## Prompt
Entries follow. Give back exactly the lines starting at the one containing "If you know how" and ending at the one containing "under testing, etc.", and no other lines.
──────────────────────────────
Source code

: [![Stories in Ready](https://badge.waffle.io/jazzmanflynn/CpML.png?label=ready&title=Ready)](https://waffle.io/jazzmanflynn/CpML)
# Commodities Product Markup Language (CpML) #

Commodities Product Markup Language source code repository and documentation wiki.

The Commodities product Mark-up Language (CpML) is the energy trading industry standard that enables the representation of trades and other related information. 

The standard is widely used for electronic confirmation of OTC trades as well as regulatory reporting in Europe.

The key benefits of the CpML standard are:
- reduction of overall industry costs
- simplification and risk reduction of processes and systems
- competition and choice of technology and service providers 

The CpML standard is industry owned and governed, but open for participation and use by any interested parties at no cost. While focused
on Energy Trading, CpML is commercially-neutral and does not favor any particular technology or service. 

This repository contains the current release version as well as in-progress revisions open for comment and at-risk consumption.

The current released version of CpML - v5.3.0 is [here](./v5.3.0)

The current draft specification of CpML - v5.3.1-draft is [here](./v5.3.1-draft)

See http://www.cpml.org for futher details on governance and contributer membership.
──────────────────────────────
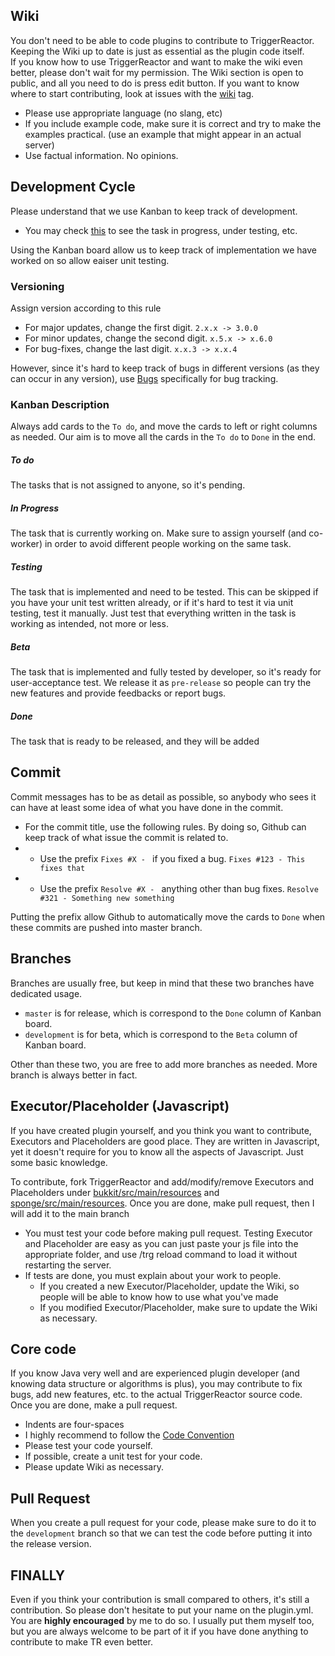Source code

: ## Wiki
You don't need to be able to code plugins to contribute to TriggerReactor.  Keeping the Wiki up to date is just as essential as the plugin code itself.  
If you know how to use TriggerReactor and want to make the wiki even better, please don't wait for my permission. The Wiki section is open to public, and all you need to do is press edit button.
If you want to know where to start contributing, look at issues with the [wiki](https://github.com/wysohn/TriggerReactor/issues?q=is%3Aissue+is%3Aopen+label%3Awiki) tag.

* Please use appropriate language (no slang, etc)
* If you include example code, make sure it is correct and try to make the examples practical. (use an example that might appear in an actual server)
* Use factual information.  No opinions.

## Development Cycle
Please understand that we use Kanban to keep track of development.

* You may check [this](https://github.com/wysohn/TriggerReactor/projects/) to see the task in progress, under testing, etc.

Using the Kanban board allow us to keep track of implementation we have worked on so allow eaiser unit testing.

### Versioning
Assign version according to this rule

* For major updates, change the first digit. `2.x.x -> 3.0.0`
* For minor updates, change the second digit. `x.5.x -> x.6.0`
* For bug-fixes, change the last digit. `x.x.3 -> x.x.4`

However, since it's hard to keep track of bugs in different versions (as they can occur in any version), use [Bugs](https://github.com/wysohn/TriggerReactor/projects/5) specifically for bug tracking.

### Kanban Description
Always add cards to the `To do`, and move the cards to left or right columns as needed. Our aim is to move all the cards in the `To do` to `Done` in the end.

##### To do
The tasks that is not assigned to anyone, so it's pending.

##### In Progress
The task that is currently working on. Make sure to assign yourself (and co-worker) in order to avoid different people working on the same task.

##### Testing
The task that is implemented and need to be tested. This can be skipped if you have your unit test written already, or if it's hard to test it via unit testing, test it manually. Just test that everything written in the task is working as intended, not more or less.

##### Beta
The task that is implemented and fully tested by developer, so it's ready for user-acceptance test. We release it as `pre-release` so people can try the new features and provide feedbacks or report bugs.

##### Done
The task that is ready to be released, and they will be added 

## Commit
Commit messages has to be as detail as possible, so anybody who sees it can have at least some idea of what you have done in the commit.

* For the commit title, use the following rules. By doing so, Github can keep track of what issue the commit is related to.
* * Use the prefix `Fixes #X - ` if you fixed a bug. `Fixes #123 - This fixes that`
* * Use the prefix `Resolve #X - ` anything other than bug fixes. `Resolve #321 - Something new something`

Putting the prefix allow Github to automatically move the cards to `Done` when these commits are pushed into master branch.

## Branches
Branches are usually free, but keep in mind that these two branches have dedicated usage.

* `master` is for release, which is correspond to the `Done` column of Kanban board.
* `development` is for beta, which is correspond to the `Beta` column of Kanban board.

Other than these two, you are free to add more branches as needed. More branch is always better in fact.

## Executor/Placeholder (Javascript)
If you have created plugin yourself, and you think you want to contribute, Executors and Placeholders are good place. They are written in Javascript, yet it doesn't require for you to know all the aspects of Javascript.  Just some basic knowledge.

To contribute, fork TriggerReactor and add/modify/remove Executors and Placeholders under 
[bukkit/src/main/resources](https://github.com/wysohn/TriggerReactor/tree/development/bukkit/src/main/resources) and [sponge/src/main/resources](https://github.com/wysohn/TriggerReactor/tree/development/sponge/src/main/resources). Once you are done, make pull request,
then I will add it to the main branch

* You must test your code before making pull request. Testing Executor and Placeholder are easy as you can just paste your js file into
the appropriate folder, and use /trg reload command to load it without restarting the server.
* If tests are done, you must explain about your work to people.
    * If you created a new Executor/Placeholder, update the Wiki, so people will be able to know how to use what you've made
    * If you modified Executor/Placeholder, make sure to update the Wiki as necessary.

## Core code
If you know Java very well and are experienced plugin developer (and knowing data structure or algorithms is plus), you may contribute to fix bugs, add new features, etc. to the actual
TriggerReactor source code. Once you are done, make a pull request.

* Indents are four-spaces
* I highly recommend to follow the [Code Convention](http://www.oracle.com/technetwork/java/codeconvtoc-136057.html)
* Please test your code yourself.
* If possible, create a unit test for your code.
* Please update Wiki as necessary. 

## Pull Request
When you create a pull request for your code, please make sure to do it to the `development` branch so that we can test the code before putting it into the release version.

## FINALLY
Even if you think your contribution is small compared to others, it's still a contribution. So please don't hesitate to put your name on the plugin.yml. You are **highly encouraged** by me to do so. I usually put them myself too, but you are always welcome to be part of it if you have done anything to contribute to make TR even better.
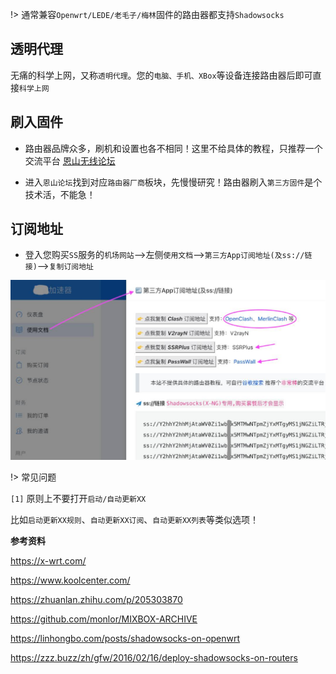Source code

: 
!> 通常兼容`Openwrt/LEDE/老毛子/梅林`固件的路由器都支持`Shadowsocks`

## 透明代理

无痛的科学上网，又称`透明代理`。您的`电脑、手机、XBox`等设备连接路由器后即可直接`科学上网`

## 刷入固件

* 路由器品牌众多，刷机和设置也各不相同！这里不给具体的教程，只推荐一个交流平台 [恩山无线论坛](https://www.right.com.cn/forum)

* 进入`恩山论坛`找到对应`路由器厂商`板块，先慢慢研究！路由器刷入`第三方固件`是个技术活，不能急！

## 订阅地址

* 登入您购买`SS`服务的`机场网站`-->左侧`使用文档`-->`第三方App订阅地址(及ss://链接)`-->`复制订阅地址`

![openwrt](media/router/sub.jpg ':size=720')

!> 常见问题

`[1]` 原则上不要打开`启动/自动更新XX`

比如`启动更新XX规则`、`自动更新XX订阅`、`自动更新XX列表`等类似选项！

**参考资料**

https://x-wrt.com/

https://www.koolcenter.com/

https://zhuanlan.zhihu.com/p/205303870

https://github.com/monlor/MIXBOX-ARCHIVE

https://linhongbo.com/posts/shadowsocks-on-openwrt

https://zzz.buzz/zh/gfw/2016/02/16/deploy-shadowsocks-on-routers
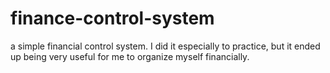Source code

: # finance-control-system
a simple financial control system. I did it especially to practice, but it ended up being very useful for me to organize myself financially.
──────────────────────────────
## Solution to this task
If you know how to use TriggerReactor and want to make the wiki even better, please don't wait for my permission. The Wiki section is open to public, and all you need to do is press edit button.
If you want to know where to start contributing, look at issues with the [wiki](https://github.com/wysohn/TriggerReactor/issues?q=is%3Aissue+is%3Aopen+label%3Awiki) tag.

* Please use appropriate language (no slang, etc)
* If you include example code, make sure it is correct and try to make the examples practical. (use an example that might appear in an actual server)
* Use factual information.  No opinions.

## Development Cycle
Please understand that we use Kanban to keep track of development.

* You may check [this](https://github.com/wysohn/TriggerReactor/projects/) to see the task in progress, under testing, etc.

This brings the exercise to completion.